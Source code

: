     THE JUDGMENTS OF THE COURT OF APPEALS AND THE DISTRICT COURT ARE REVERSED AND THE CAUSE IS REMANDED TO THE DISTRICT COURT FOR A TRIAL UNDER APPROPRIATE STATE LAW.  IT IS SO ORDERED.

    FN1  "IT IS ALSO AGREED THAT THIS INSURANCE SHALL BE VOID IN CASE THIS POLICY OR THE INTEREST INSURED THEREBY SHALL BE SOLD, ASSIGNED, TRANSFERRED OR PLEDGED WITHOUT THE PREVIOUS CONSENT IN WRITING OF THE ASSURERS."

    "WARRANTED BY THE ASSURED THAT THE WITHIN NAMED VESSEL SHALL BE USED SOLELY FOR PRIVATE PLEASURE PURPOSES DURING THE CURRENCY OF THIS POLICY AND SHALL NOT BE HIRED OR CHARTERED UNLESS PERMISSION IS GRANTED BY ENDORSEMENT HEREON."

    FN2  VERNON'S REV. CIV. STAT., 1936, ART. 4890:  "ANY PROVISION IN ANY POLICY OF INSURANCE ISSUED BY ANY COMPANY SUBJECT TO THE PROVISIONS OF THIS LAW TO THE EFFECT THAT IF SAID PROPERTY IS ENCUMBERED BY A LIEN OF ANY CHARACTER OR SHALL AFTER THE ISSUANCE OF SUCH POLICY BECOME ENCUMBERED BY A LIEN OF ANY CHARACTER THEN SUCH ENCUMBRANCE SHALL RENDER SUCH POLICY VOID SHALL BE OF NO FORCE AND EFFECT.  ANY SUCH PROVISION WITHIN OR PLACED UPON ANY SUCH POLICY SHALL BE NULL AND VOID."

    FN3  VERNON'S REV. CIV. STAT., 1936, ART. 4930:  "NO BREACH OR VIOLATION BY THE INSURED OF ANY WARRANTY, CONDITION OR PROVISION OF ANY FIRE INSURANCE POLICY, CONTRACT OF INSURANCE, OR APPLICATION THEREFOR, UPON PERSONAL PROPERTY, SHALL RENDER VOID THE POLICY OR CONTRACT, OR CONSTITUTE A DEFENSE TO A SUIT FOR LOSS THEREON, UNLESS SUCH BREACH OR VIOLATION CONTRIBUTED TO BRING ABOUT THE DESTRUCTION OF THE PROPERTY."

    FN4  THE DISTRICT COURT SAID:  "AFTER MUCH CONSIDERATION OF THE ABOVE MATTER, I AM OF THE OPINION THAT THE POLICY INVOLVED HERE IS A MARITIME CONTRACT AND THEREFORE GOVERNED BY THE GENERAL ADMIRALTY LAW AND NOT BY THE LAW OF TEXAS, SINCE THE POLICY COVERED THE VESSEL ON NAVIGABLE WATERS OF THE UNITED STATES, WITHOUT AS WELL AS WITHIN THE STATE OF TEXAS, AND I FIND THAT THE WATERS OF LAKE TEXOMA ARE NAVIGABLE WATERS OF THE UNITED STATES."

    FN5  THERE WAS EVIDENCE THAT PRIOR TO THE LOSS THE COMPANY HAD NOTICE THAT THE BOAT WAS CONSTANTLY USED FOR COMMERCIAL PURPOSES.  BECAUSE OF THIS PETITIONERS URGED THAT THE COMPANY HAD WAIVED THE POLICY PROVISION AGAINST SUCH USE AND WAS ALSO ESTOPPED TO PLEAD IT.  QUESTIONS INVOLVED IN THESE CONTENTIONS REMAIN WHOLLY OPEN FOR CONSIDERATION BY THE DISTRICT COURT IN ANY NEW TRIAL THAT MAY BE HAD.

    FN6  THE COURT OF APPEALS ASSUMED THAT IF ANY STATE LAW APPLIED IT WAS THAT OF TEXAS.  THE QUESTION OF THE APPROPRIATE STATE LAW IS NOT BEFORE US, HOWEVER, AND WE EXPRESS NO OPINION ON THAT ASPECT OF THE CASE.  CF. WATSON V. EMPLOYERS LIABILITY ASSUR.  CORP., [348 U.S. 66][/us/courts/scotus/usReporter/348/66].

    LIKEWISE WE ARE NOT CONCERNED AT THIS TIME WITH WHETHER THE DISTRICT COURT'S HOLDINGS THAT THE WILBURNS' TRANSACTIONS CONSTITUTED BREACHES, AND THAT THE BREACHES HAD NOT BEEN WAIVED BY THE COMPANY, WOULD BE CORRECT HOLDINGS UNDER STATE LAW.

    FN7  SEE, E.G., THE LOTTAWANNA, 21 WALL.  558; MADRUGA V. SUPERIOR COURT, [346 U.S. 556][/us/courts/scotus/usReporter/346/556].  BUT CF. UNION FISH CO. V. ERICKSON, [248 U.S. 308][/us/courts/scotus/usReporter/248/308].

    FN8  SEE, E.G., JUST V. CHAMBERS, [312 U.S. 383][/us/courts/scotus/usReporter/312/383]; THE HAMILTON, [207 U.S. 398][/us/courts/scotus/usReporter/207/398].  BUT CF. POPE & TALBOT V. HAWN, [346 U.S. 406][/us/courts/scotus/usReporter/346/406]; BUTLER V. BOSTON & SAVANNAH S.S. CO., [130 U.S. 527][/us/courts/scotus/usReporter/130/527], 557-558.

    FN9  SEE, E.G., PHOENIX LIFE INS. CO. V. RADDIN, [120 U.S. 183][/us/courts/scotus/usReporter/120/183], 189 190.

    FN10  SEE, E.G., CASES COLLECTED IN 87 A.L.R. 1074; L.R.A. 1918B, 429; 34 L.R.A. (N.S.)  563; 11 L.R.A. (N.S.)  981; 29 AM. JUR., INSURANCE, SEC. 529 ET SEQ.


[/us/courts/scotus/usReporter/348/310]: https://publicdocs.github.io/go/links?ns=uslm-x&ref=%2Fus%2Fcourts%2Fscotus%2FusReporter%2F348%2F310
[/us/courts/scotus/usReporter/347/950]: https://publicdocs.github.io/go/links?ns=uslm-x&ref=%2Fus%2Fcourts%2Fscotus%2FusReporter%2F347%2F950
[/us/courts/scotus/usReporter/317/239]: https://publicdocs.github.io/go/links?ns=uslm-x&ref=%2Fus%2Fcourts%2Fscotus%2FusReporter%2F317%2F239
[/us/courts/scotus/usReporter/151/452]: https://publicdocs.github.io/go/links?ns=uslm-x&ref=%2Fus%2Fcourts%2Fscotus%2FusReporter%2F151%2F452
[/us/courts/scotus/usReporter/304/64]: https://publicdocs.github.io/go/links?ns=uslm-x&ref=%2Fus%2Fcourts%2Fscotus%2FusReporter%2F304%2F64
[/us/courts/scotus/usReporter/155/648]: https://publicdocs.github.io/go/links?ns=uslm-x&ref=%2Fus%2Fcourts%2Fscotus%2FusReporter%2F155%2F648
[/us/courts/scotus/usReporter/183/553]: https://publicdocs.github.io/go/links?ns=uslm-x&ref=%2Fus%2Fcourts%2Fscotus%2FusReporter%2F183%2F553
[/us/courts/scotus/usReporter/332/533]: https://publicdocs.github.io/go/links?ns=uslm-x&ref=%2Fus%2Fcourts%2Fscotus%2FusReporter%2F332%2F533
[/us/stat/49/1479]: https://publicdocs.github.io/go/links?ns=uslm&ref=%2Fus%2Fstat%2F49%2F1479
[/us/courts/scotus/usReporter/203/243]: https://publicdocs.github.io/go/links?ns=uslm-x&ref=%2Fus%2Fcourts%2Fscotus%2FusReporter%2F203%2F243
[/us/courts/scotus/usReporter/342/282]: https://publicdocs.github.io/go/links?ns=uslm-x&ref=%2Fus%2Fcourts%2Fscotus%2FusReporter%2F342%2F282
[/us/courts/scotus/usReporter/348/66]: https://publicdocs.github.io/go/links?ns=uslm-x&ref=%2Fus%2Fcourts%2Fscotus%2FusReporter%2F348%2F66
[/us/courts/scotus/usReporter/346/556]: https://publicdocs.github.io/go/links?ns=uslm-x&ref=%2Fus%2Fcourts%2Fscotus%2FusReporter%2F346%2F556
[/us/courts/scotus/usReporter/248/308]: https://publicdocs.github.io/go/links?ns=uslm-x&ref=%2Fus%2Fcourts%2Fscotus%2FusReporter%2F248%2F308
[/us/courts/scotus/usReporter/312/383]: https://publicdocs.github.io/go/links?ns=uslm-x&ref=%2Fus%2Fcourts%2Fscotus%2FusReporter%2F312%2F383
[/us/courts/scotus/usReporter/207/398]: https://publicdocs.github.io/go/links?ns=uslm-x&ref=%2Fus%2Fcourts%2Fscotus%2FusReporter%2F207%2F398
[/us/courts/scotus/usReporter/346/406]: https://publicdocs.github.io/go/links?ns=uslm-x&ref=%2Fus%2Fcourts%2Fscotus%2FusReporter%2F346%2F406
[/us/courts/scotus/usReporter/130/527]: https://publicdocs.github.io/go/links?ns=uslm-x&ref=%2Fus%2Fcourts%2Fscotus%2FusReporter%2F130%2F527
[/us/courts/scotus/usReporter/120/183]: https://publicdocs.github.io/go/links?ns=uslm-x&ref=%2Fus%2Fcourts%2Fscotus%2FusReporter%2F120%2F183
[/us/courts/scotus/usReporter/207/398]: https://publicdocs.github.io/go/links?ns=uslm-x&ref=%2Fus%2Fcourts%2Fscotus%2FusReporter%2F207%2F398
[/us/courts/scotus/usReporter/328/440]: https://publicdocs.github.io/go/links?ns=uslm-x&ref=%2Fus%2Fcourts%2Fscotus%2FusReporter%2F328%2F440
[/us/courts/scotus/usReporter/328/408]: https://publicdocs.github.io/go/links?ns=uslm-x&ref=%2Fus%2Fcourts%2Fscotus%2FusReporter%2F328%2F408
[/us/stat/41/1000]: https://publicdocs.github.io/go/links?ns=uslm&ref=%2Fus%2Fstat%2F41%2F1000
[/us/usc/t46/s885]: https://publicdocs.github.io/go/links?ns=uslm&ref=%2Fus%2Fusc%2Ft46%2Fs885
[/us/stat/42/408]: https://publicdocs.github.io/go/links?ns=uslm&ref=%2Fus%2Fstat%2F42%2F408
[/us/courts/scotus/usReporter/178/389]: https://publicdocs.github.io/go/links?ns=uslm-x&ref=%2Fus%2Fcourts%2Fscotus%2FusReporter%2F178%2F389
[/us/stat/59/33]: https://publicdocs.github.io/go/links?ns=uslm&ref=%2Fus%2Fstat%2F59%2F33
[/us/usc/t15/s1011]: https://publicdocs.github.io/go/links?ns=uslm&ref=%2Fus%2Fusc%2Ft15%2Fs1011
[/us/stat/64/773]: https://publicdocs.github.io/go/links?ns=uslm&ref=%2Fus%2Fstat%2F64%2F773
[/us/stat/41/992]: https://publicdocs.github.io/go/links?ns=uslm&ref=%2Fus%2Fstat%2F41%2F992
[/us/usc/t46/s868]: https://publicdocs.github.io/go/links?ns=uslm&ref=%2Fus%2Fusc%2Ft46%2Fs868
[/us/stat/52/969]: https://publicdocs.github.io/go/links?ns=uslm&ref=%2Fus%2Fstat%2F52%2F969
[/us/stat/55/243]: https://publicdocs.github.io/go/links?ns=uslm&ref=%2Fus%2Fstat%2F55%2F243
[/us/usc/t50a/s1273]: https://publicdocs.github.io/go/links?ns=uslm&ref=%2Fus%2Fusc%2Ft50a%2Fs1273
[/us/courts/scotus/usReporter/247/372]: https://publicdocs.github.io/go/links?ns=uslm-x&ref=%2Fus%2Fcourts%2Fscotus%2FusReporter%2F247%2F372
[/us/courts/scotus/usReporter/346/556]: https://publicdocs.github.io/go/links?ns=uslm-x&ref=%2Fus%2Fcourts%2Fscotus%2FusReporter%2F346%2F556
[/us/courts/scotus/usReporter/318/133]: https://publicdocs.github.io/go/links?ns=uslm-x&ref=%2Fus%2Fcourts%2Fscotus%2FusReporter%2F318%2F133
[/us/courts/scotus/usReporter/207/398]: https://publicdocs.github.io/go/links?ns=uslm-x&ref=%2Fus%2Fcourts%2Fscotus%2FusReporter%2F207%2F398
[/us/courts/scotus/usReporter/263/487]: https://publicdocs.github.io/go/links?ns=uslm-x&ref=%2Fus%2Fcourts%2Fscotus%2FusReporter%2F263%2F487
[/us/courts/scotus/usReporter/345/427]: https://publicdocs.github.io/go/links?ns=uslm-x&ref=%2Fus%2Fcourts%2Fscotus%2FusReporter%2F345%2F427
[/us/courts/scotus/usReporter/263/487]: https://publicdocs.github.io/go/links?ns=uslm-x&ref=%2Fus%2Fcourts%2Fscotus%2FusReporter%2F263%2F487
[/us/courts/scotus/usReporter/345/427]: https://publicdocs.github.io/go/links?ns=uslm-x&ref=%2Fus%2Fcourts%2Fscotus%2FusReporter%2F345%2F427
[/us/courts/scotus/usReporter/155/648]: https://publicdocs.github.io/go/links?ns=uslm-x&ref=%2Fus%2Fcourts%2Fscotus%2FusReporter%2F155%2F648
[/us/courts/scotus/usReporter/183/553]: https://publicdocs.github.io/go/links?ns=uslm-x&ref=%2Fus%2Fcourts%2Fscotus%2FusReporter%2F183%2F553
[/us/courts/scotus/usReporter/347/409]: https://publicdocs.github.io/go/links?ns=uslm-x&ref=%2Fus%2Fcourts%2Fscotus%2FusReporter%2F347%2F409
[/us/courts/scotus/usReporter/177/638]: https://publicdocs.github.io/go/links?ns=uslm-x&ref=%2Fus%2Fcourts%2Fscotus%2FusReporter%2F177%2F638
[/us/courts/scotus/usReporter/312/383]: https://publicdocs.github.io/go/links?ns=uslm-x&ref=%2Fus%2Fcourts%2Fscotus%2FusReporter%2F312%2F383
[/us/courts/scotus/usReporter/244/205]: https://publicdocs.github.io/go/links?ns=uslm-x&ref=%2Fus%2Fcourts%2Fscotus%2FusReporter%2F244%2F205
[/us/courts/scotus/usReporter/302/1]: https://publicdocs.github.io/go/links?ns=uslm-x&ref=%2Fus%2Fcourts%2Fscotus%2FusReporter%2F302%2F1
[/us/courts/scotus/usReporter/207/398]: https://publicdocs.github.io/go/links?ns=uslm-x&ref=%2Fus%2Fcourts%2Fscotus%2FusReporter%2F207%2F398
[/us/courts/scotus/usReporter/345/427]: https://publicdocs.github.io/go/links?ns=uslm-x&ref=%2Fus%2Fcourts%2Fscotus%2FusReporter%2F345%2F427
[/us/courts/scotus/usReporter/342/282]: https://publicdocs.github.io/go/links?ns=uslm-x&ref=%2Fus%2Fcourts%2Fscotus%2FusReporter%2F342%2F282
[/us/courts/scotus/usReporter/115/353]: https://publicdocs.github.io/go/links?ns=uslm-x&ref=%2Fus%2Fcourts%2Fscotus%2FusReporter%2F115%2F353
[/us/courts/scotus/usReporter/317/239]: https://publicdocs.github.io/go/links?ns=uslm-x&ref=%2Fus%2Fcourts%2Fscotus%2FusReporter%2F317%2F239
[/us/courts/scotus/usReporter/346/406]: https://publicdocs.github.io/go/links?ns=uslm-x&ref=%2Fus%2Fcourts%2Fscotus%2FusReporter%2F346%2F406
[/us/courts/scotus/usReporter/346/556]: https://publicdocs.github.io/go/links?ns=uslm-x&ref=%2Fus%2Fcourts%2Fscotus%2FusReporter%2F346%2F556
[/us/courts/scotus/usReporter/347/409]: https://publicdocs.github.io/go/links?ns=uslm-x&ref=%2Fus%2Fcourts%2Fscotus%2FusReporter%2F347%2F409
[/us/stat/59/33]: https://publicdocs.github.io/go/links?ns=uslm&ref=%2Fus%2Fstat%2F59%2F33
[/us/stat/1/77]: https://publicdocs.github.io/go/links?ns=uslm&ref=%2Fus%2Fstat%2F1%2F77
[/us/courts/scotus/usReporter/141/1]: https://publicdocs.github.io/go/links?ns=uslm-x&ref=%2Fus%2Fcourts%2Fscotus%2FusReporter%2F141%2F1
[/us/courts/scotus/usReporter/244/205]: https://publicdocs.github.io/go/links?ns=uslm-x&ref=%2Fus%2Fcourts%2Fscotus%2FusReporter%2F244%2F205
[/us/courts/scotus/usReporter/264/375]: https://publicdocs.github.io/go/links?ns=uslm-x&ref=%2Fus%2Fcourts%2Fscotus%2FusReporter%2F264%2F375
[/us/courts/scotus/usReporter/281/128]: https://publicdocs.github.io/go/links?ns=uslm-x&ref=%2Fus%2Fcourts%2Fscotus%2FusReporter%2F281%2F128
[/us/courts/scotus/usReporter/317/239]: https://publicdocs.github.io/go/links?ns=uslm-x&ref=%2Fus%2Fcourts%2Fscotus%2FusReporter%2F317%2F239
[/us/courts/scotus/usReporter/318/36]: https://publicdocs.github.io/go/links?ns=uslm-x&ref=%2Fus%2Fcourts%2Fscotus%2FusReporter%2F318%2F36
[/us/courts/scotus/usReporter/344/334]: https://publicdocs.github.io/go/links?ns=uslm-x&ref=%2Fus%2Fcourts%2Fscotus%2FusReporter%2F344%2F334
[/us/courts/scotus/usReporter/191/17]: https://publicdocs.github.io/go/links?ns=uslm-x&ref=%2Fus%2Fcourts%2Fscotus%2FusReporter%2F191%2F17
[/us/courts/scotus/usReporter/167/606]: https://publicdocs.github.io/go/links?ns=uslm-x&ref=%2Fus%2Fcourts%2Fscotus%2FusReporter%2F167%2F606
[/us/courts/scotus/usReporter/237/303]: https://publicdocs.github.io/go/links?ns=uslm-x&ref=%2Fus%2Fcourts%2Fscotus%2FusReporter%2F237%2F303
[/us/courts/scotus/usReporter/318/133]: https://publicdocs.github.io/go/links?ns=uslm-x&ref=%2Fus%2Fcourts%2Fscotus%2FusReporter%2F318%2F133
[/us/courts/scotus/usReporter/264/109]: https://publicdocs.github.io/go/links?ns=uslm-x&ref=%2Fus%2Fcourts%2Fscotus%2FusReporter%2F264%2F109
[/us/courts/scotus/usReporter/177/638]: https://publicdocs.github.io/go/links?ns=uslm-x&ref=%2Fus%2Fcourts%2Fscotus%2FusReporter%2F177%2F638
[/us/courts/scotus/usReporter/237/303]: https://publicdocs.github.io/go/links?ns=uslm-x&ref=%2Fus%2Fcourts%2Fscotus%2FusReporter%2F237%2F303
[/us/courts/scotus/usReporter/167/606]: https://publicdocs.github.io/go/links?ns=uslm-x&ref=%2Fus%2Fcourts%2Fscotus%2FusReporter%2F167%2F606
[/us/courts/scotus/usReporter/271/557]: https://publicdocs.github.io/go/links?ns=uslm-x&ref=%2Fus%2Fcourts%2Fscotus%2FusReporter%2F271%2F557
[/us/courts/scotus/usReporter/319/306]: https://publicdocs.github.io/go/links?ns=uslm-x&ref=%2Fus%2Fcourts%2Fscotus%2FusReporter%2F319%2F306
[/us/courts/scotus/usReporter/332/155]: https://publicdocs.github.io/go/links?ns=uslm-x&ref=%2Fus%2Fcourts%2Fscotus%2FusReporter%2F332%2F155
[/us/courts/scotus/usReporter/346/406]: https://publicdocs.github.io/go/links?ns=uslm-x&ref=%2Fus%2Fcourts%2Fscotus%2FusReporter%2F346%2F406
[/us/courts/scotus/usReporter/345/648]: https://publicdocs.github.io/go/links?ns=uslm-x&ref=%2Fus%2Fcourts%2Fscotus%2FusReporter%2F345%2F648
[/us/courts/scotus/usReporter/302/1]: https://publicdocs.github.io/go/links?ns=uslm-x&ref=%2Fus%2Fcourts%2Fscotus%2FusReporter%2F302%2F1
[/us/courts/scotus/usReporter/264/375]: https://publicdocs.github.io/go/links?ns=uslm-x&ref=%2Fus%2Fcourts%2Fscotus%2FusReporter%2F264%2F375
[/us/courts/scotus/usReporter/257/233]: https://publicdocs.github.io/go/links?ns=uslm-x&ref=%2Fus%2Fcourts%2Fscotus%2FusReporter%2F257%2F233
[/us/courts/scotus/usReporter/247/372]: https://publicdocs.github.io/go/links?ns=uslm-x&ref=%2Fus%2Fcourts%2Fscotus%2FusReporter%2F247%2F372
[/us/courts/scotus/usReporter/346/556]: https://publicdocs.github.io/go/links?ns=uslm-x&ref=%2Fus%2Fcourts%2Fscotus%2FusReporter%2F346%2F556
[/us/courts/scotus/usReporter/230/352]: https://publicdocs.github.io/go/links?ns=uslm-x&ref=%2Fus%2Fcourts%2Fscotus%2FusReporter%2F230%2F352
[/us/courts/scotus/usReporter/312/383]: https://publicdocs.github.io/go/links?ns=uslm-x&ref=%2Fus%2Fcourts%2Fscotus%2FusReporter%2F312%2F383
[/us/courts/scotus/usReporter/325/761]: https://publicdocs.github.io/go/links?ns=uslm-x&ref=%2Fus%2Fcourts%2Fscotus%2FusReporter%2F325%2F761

▶ _Exercise description_: Emit, unaltered, the lines from the top of the listing down through the line that holds "OR VIOLATION BY"; emit nothing else.

▶ _Solution_:
Source code

:     THE JUDGMENTS OF THE COURT OF APPEALS AND THE DISTRICT COURT ARE REVERSED AND THE CAUSE IS REMANDED TO THE DISTRICT COURT FOR A TRIAL UNDER APPROPRIATE STATE LAW.  IT IS SO ORDERED.

    FN1  "IT IS ALSO AGREED THAT THIS INSURANCE SHALL BE VOID IN CASE THIS POLICY OR THE INTEREST INSURED THEREBY SHALL BE SOLD, ASSIGNED, TRANSFERRED OR PLEDGED WITHOUT THE PREVIOUS CONSENT IN WRITING OF THE ASSURERS."

    "WARRANTED BY THE ASSURED THAT THE WITHIN NAMED VESSEL SHALL BE USED SOLELY FOR PRIVATE PLEASURE PURPOSES DURING THE CURRENCY OF THIS POLICY AND SHALL NOT BE HIRED OR CHARTERED UNLESS PERMISSION IS GRANTED BY ENDORSEMENT HEREON."

    FN2  VERNON'S REV. CIV. STAT., 1936, ART. 4890:  "ANY PROVISION IN ANY POLICY OF INSURANCE ISSUED BY ANY COMPANY SUBJECT TO THE PROVISIONS OF THIS LAW TO THE EFFECT THAT IF SAID PROPERTY IS ENCUMBERED BY A LIEN OF ANY CHARACTER OR SHALL AFTER THE ISSUANCE OF SUCH POLICY BECOME ENCUMBERED BY A LIEN OF ANY CHARACTER THEN SUCH ENCUMBRANCE SHALL RENDER SUCH POLICY VOID SHALL BE OF NO FORCE AND EFFECT.  ANY SUCH PROVISION WITHIN OR PLACED UPON ANY SUCH POLICY SHALL BE NULL AND VOID."

    FN3  VERNON'S REV. CIV. STAT., 1936, ART. 4930:  "NO BREACH OR VIOLATION BY THE INSURED OF ANY WARRANTY, CONDITION OR PROVISION OF ANY FIRE INSURANCE POLICY, CONTRACT OF INSURANCE, OR APPLICATION THEREFOR, UPON PERSONAL PROPERTY, SHALL RENDER VOID THE POLICY OR CONTRACT, OR CONSTITUTE A DEFENSE TO A SUIT FOR LOSS THEREON, UNLESS SUCH BREACH OR VIOLATION CONTRIBUTED TO BRING ABOUT THE DESTRUCTION OF THE PROPERTY."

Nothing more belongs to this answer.